Instructions to follow:
Could you say how many lines in the entries contain the string "Referenced"? Give only that number.

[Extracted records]
╔══

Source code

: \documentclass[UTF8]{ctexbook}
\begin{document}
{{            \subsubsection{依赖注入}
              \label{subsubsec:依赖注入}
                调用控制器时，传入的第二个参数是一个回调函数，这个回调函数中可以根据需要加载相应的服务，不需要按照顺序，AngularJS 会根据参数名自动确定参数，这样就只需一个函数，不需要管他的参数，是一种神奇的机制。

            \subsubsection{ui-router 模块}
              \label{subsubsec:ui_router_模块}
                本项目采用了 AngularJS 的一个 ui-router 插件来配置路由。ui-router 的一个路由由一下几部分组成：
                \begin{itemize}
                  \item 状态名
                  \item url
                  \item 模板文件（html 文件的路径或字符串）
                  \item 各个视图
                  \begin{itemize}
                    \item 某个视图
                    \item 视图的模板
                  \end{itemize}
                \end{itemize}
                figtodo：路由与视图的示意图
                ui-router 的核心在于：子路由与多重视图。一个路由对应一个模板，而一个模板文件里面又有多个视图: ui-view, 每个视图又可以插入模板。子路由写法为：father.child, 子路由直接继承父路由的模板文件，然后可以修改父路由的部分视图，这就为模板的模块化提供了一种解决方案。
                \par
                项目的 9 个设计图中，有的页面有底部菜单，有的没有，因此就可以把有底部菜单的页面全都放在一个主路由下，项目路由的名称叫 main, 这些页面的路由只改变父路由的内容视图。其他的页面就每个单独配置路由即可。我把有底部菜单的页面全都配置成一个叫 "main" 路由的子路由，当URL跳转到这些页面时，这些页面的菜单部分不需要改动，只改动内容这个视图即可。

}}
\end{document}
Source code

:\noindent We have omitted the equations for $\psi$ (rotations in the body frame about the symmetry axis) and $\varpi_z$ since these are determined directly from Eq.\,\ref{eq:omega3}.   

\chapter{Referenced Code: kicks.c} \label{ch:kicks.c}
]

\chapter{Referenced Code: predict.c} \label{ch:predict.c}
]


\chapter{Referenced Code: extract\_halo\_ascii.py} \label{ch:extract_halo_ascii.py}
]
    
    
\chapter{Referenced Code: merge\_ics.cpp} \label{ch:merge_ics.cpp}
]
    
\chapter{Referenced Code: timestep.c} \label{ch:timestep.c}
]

╚══

Problem solution:
5